I'd like to challenge a premise of your question:
I noticed that snow jackets tend to be cheaper than soft shell jackets and that they are waterproof and wind resistant, so I was wondering what issues I would face if I use a snow jacket?
You are putting too much emphasis on labels: "Snow jacket" is an arbitrary label that a company (seller or producer) may use, but it is essentially irrelevant to you. On the other hand "soft shell jacket" is a reference to a class of material used to make a jacket, so that's somewhat relevant. It's wrong to believe that's a uniform class of jackets, as in your case an "expensive" one. There's really cheap and crazy expensive soft-shells.
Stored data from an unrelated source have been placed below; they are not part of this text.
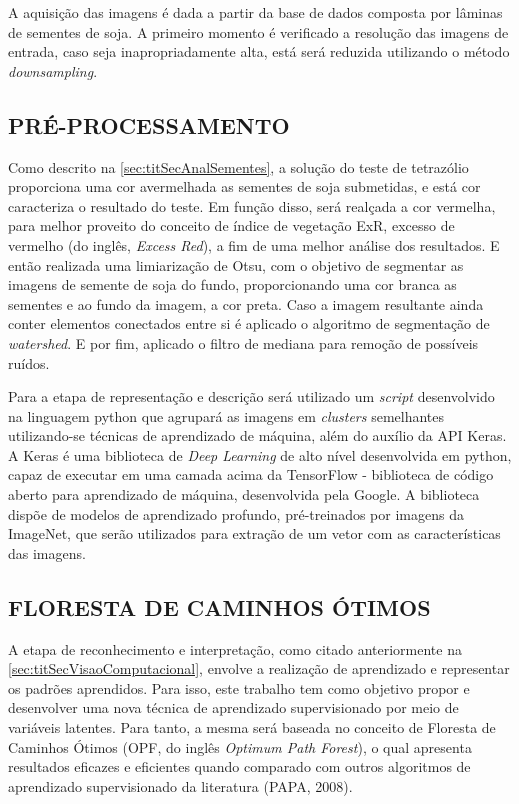 A aquisição das imagens é dada a partir da base de dados composta por lâminas de sementes de soja. A primeiro momento é verificado a resolução das imagens de entrada, caso seja inapropriadamente alta, está será reduzida utilizando o método \textit{downsampling}.

\subsection{PRÉ-PROCESSAMENTO}
\label{sec:titSubSecPreProcessamento}

Como descrito na \autoref{sec:titSecAnalSementes}, a solução do teste de tetrazólio proporciona uma cor avermelhada as sementes de soja submetidas, e está cor caracteriza o resultado do teste. Em função disso, será realçada a cor vermelha, para melhor proveito do conceito de índice de vegetação ExR, excesso de vermelho (do inglês, \textit{Excess Red}), a fim de uma melhor análise dos resultados. E então realizada uma limiarização de Otsu, com o objetivo de segmentar as imagens de semente de soja do fundo, proporcionando uma cor branca as sementes e ao fundo da imagem, a cor preta. Caso a imagem resultante ainda conter elementos conectados entre si é aplicado o algoritmo de segmentação de \textit{watershed}. E por fim, aplicado o filtro de mediana para remoção de possíveis ruídos.

Para a etapa de representação e descrição será utilizado um \textit{script} desenvolvido na linguagem python que agrupará as imagens em \textit{clusters} semelhantes utilizando-se técnicas de aprendizado de máquina, além do auxílio da API Keras. A Keras é uma biblioteca de \textit{Deep Learning} de alto nível desenvolvida em python, capaz de executar em uma camada acima da TensorFlow - biblioteca de código aberto para aprendizado de máquina, desenvolvida pela Google. A biblioteca dispõe de modelos de aprendizado profundo, pré-treinados por imagens da ImageNet, que serão utilizados para extração de um vetor com as características das imagens.

\subsection{FLORESTA DE CAMINHOS ÓTIMOS}
\label{sec:titSubSecOPF}

A etapa de reconhecimento e interpretação, como citado anteriormente na \autoref{sec:titSecVisaoComputacional}, envolve a realização de aprendizado e representar os padrões aprendidos. Para isso, este trabalho tem como objetivo propor e desenvolver uma nova técnica de aprendizado supervisionado por meio de variáveis latentes. Para tanto, a mesma será baseada no conceito de Floresta de Caminhos Ótimos (OPF, do inglês \textit{Optimum Path Forest}), o qual apresenta resultados eficazes e eficientes quando comparado com outros algoritmos de aprendizado supervisionado da literatura (PAPA, 2008).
What you should put emphasis on is characteristics: Is a jacket water-proof, how breathable is it (this is not a binary condition!), how much (if any) insulation does it have, ... How exactly this influences they choice of jacket depends both on the target conditions and personal preference.
For your conditions and my preference (items of clothing that can be used as versatile as possible, and are dependable, enduring and reasonably priced), I'd go for a non-insulated, water-proof jacket. That is usually labelled "hard-shell", but I wouldn't be surprised if you found something with only very light insulation termed a "snow jacket". This won't be very breathable, but who cares in rain, and outside of rain you can open it or take it off -> very breathable. And for >8degC any kind of insulation below the jacket that you probably already have (pullovers or whatever) is fine.
Ignore labels like "snow-jackets", look for characteristics.
That said many so-called "snow-jackets" will not be water-proof and have too much insulation for your use-case, but there might just be one that fits it perfectly.